“Para un loco de la literatura como yo, la pantalla no se
siente como un medio lo suficientemente permanente”, dijo Jonhatan Franzen en
el Hay Festival de Cartagena. Se
refería a ese prurito de que todo lo que está en una pantalla puede ser motivo
de cambio con sólo apretar un par de teclas. Y cuando sale en papel, fuíste: para reparar un error en papel
será necesario esperar a la siguiente edición. Fabián Casas también escribió,
hace dos años, su defensa del papel sobre el mundo virtual. Ponderaba su gusto
por el peso, el olor, las sensaciones táctiles de un libro. Dice, por ejemplo: Me gusta saber que voy caminando por la
calle con cierto ejemplar en mi bolso. La escritora Mercedes Giuffré se
lamenta en su blog ante la perspectiva de que desaparezcan las bibliotecas: ese
refugio lleno de estanterías. Casi
siempre que se habla de la próxima desaparición del libro, los que amamos el
papel impreso recurrimos a frases emotivas que no tienen nada de modernas, en
tiernos discursos románticos que son para las lágrimas.

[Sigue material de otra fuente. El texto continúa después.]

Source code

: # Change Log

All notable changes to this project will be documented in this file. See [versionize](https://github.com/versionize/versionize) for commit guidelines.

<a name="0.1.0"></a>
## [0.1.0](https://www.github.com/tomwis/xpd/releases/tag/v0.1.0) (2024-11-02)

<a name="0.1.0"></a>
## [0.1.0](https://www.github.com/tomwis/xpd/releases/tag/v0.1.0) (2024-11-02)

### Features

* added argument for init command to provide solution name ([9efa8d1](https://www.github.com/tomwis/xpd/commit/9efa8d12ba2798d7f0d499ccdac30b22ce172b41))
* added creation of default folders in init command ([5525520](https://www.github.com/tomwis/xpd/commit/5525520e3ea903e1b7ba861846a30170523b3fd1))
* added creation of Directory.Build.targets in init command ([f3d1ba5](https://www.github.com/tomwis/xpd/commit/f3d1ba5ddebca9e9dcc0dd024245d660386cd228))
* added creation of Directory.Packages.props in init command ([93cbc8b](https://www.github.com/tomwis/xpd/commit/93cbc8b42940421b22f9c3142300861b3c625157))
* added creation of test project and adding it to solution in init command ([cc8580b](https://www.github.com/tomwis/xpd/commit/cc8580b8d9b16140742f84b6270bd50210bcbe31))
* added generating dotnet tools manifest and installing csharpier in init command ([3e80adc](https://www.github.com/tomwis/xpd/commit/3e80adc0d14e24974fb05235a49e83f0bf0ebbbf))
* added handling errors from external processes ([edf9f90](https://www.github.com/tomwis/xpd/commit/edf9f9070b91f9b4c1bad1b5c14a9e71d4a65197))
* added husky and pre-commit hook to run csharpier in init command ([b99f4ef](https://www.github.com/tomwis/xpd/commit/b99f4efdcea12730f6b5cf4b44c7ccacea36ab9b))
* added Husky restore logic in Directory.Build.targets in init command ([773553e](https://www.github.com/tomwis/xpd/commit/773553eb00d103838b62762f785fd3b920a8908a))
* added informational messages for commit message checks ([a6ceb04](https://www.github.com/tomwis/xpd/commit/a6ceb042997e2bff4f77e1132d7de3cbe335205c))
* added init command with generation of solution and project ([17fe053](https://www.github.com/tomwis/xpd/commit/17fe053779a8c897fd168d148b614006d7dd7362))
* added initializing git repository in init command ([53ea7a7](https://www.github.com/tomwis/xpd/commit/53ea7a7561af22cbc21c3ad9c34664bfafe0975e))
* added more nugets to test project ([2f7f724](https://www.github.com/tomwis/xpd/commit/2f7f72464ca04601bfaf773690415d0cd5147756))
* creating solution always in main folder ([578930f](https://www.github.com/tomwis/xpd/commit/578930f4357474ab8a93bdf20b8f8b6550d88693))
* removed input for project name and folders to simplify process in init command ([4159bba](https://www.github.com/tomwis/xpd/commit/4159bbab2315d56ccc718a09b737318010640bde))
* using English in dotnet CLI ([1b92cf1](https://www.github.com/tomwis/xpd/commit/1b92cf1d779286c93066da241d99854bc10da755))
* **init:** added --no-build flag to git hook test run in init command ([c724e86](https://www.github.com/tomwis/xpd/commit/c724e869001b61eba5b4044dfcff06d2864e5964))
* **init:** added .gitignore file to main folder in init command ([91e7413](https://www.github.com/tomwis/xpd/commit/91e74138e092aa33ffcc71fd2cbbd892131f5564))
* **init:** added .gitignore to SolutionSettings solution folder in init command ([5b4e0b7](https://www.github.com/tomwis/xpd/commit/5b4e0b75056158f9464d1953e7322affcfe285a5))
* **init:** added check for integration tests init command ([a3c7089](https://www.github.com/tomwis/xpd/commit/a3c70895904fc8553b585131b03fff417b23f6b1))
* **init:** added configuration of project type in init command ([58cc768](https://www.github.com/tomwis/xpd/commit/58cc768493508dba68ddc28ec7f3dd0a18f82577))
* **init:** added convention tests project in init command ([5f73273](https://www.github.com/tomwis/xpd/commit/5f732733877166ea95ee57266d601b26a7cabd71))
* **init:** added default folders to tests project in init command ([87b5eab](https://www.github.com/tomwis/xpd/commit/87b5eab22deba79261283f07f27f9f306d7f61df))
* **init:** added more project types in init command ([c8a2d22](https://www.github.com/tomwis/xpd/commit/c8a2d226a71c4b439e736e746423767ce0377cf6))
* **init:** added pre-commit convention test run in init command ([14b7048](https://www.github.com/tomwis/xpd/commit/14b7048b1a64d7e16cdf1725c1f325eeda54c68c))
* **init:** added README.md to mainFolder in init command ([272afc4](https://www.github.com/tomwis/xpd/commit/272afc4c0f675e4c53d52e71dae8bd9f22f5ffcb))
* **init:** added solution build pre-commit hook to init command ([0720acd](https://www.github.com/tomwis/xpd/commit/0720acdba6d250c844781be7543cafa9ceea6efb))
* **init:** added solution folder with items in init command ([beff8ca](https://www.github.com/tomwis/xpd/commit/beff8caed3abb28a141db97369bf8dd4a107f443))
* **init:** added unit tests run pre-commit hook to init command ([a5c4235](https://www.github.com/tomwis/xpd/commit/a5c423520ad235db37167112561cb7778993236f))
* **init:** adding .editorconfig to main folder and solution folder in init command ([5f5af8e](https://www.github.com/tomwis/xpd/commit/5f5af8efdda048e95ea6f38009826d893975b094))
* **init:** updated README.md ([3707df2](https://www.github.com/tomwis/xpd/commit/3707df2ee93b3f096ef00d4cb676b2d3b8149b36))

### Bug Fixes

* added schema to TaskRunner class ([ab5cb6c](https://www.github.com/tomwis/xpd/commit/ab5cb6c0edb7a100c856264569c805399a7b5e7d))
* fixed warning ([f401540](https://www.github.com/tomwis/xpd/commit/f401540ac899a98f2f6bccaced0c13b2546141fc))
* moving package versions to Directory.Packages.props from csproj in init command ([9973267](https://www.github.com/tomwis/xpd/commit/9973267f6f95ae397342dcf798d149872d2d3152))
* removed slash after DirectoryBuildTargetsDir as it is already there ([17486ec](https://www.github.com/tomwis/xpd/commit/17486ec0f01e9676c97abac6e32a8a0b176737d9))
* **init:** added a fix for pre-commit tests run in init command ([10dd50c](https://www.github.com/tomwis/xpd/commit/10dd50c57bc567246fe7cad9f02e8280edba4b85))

A los que dicen que el libro no va a desaparecer les voy a
dar esta primicia: el libro ya desapareció. No todos, pero muchos de los libros
que había. El tema del libro versus el e-book
es de actualidad, pero se está poniendo viejo solo, como esos vecinos que salen
a la vereda con el mate en la mano desde siempre, pero no recuerdan bien el primer
día en el que para salir no se cambiaron el piyama.
Ya desaparecieron las enciclopedias, por ejemplo. Los Atlas.
Los diccionarios. Los diccionarios de traducción. ¿Hace cuánto que no usan uno
de esos? Los diccionarios de sinónimos y antónimos. Los volúmenes de nombres o
números, de códigos, de teléfonos. Las tablas, los libros de cálculo, los
libros de mantisas. Los directorios.
Los libros contables en papel. Los epítomes, los compendios. Y un tipo de libro
lleno de cifras y datos que me compraba mi abuelo Vicente, y salía a librería
con la periodicidad y la euforia de los de Horóscopos: el Almanaque Universal.